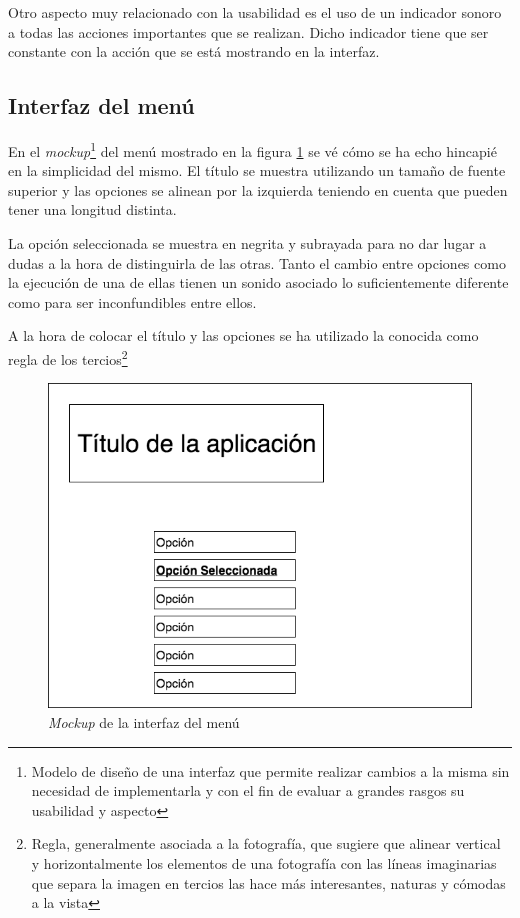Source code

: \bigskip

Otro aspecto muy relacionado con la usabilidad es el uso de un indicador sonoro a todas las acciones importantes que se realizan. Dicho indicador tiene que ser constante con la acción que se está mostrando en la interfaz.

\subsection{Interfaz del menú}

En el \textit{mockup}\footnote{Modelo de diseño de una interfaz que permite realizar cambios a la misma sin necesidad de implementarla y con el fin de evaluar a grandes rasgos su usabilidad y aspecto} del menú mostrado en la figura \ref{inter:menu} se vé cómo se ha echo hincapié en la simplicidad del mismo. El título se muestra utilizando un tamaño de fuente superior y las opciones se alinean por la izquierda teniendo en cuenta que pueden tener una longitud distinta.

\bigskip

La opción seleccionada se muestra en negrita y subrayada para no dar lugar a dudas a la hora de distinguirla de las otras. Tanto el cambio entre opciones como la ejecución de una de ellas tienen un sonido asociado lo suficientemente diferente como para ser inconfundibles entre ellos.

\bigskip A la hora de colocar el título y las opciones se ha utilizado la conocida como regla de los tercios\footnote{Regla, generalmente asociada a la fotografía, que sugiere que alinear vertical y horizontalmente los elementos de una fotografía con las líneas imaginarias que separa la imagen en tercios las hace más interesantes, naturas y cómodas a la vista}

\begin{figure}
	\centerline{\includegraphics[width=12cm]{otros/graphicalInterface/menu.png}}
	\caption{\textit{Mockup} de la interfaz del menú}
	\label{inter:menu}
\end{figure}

Task statement> Repeat the records in full, precisely, and keep the pictures out.

Answer space>
Source code

: \bigskip

Otro aspecto muy relacionado con la usabilidad es el uso de un indicador sonoro a todas las acciones importantes que se realizan. Dicho indicador tiene que ser constante con la acción que se está mostrando en la interfaz.

\subsection{Interfaz del menú}

En el \textit{mockup}\footnote{Modelo de diseño de una interfaz que permite realizar cambios a la misma sin necesidad de implementarla y con el fin de evaluar a grandes rasgos su usabilidad y aspecto} del menú mostrado en la figura \ref{inter:menu} se vé cómo se ha echo hincapié en la simplicidad del mismo. El título se muestra utilizando un tamaño de fuente superior y las opciones se alinean por la izquierda teniendo en cuenta que pueden tener una longitud distinta.

\bigskip

La opción seleccionada se muestra en negrita y subrayada para no dar lugar a dudas a la hora de distinguirla de las otras. Tanto el cambio entre opciones como la ejecución de una de ellas tienen un sonido asociado lo suficientemente diferente como para ser inconfundibles entre ellos.

\bigskip A la hora de colocar el título y las opciones se ha utilizado la conocida como regla de los tercios\footnote{Regla, generalmente asociada a la fotografía, que sugiere que alinear vertical y horizontalmente los elementos de una fotografía con las líneas imaginarias que separa la imagen en tercios las hace más interesantes, naturas y cómodas a la vista}

\begin{figure}
	\centerline{\includegraphics[width=12cm]{otros/graphicalInterface/menu.png}}
	\caption{\textit{Mockup} de la interfaz del menú}
	\label{inter:menu}
\end{figure}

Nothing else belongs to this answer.